• MATERIAL FOR THIS EXERCISE
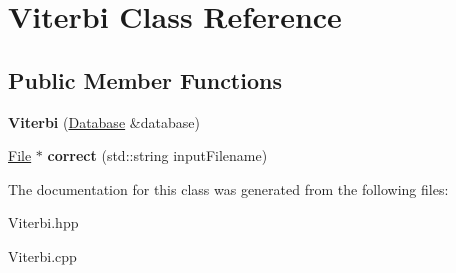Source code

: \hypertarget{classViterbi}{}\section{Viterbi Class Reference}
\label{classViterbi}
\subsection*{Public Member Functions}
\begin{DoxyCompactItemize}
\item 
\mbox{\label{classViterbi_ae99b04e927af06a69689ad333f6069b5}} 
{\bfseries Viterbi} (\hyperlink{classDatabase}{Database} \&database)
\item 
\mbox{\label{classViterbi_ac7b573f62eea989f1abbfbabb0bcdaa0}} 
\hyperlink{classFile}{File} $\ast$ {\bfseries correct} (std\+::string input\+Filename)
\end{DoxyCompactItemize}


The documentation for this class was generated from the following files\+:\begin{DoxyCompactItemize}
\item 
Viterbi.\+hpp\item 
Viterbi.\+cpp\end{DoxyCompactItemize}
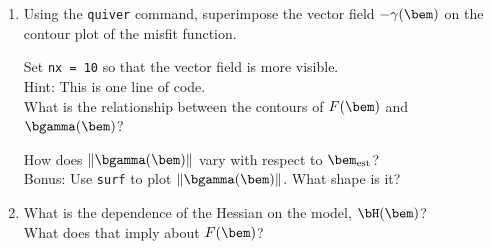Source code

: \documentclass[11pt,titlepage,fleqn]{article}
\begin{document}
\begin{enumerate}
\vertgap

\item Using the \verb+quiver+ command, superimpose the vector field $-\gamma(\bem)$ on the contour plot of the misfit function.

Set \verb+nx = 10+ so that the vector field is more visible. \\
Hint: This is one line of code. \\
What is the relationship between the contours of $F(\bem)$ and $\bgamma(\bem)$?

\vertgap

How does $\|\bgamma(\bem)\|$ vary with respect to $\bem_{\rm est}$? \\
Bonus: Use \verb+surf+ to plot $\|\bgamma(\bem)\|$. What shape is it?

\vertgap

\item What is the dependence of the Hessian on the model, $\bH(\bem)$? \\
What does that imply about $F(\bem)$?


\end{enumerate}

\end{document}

• ACTIVITY
The data above must be copied exactly. Leave out the pictures.

• TASK SOLUTION
Source code

: \hypertarget{classViterbi}{}\section{Viterbi Class Reference}
\label{classViterbi}
\subsection*{Public Member Functions}
\begin{DoxyCompactItemize}
\item 
\mbox{\label{classViterbi_ae99b04e927af06a69689ad333f6069b5}} 
{\bfseries Viterbi} (\hyperlink{classDatabase}{Database} \&database)
\item 
\mbox{\label{classViterbi_ac7b573f62eea989f1abbfbabb0bcdaa0}} 
\hyperlink{classFile}{File} $\ast$ {\bfseries correct} (std\+::string input\+Filename)
\end{DoxyCompactItemize}


The documentation for this class was generated from the following files\+:\begin{DoxyCompactItemize}
\item 
Viterbi.\+hpp\item 
Viterbi.\+cpp\end{DoxyCompactItemize}
Source code

: \documentclass[11pt,titlepage,fleqn]{article}
\begin{document}
\begin{enumerate}
\vertgap

\item Using the \verb+quiver+ command, superimpose the vector field $-\gamma(\bem)$ on the contour plot of the misfit function.

Set \verb+nx = 10+ so that the vector field is more visible. \\
Hint: This is one line of code. \\
What is the relationship between the contours of $F(\bem)$ and $\bgamma(\bem)$?

\vertgap

How does $\|\bgamma(\bem)\|$ vary with respect to $\bem_{\rm est}$? \\
Bonus: Use \verb+surf+ to plot $\|\bgamma(\bem)\|$. What shape is it?

\vertgap

\item What is the dependence of the Hessian on the model, $\bH(\bem)$? \\
What does that imply about $F(\bem)$?


\end{enumerate}

\end{document}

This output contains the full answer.